Boeing to Airbus Cash In on Desert Site Made Field of DreamsRobert Wall and Deena Kamel Yousef
An hour’s drive from Dubai on a sand-swept road lined with waste-disposal facilities and aluminum smelters, the fate of global aviation is being decided.
Boeing Co. and Airbus SAS executives flocked to the new site of the Dubai Air Show for business on an unprecedented scale from the three largest Middle East airlines on the first day, breaking records in the process. Boeing rose to the highest in at least 33 years after it secured $101.5 billion in transactions for its biggest-ever deal by value. Airbus pulled in its largest super-jumbo order yet.
The two manufacturers rely increasingly on the repeat buying sprees of Emirates, Qatar Airways Ltd. and Etihad Airways PJSC to keep factories humming along. Boeing now has 86 percent of the backlog for its new 777X wide-body with Persian Gulf carriers, and Emirates makes up more than half of total bookings of the A380, tipping the balance in global aviation toward the Middle East at the expense of Western carriers.

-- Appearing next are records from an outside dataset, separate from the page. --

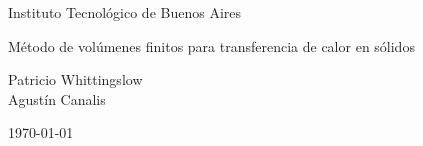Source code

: \begin{titlepage}

\centering
{\small Instituto Tecnológico de Buenos Aires \par}


\vspace{8cm}
{\Huge Método de volúmenes finitos para transferencia de calor en sólidos \par}
\vspace{2cm}
{ \large {Patricio Whittingslow   \\
 Agustín Canalis\par}}
\vspace{4cm}
\today

\end{titlepage}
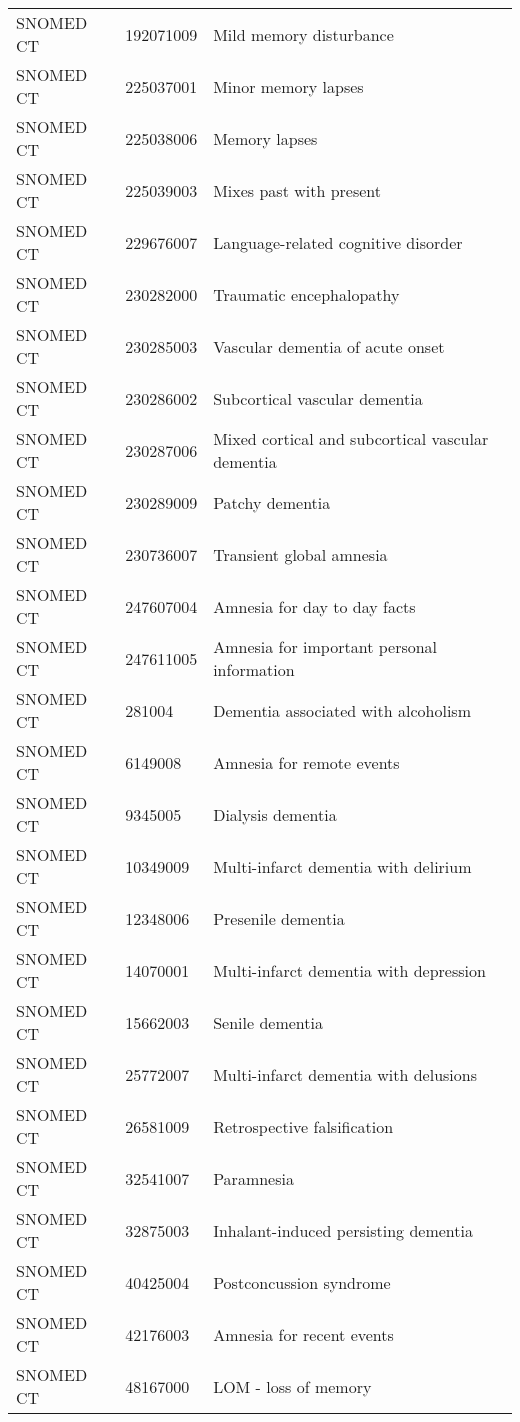 \begin{longtable}{p{}p{}p{}}
  SNOMED CT & 192071009 & Mild memory disturbance \\ 
  SNOMED CT & 225037001 & Minor memory lapses \\ 
  SNOMED CT & 225038006 & Memory lapses \\ 
  SNOMED CT & 225039003 & Mixes past with present \\ 
  SNOMED CT & 229676007 & Language-related cognitive disorder \\ 
  SNOMED CT & 230282000 & Traumatic encephalopathy \\ 
  SNOMED CT & 230285003 & Vascular dementia of acute onset \\ 
  SNOMED CT & 230286002 & Subcortical vascular dementia \\ 
  SNOMED CT & 230287006 & Mixed cortical and subcortical vascular dementia \\ 
  SNOMED CT & 230289009 & Patchy dementia \\ 
  SNOMED CT & 230736007 & Transient global amnesia \\ 
  SNOMED CT & 247607004 & Amnesia for day to day facts \\ 
  SNOMED CT & 247611005 & Amnesia for important personal information \\ 
  SNOMED CT & 281004 & Dementia associated with alcoholism \\ 
  SNOMED CT & 6149008 & Amnesia for remote events \\ 
  SNOMED CT & 9345005 & Dialysis dementia \\ 
  SNOMED CT & 10349009 & Multi-infarct dementia with delirium \\ 
  SNOMED CT & 12348006 & Presenile dementia \\ 
  SNOMED CT & 14070001 & Multi-infarct dementia with depression \\ 
  SNOMED CT & 15662003 & Senile dementia \\ 
  SNOMED CT & 25772007 & Multi-infarct dementia with delusions \\ 
  SNOMED CT & 26581009 & Retrospective falsification \\ 
  SNOMED CT & 32541007 & Paramnesia \\ 
  SNOMED CT & 32875003 & Inhalant-induced persisting dementia \\ 
  SNOMED CT & 40425004 & Postconcussion syndrome \\ 
  SNOMED CT & 42176003 & Amnesia for recent events \\ 
  SNOMED CT & 48167000 & LOM - loss of memory \\ 

\end{longtable}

“This traffic is coming right from others and reduces the need for jets at the likes of Lufthansa, Qantas, British Airways and Air France,” said Richard Aboulafia, vice president of the Teal Group in Fairfax, Virginia.
Emirates set the tone with $75.6 billion in purchases, while low-cost unit FlyDubai added 111 Boeing 737 single-aisle jets valued at a $8.77 billion. Etihad ordered 25 777Xs and 30 787-10 Dreamliners from Boeing, along with 50 Airbus A350s and 36 A320neo single-aisle at a combined $45 billion, while Qatar spent $21.7 billion on 50 777X jets and 13 Airbus A330-200 freighters. There was no purchase from outside the Middle East.
Boeing advanced 2.5 percent to $139.52 at 10:33 a.m. in New York, after earlier reaching $142, the highest intraday price since at least July 1980. Before today, the stock had increased 81 percent this year compared with a 26 percent gain for the Standard & Poor’s 500 Index.
Emirates said it needs the planes to sustain growth of 18 percent or more. Without a sizeable domestic market for travelers, Emirates and its regional rivals rely on feeder traffic to push millions of passengers through their hubs and on to global routes that connect most destinations with a single stop in the Middle East.
“We’re in a global recession and we’re still growing at 20 percent,” Emirates President Tim Clark said. “As we can see the market responding to what we do on a global basis, there is no cap yet that we can see.”
Besides the backing from their governments, the carriers are prepared to embrace new technology and aircraft designs. Etihad is now the largest buyer for the Boeing 787 Dreamliner, even as current users of the Chicago-based manufacturer’s most advanced jet struggle with its reliability.
The Abu Dhabi flag carrier is also the launch customer for a new regional version of the Airbus A350-900 to service high demand on some shorter routes. Qatar Airways Chief Executive Officer Akbar Al Baker said he’d commit to an ever longer variant than the A350-1000, the largest version Airbus is selling.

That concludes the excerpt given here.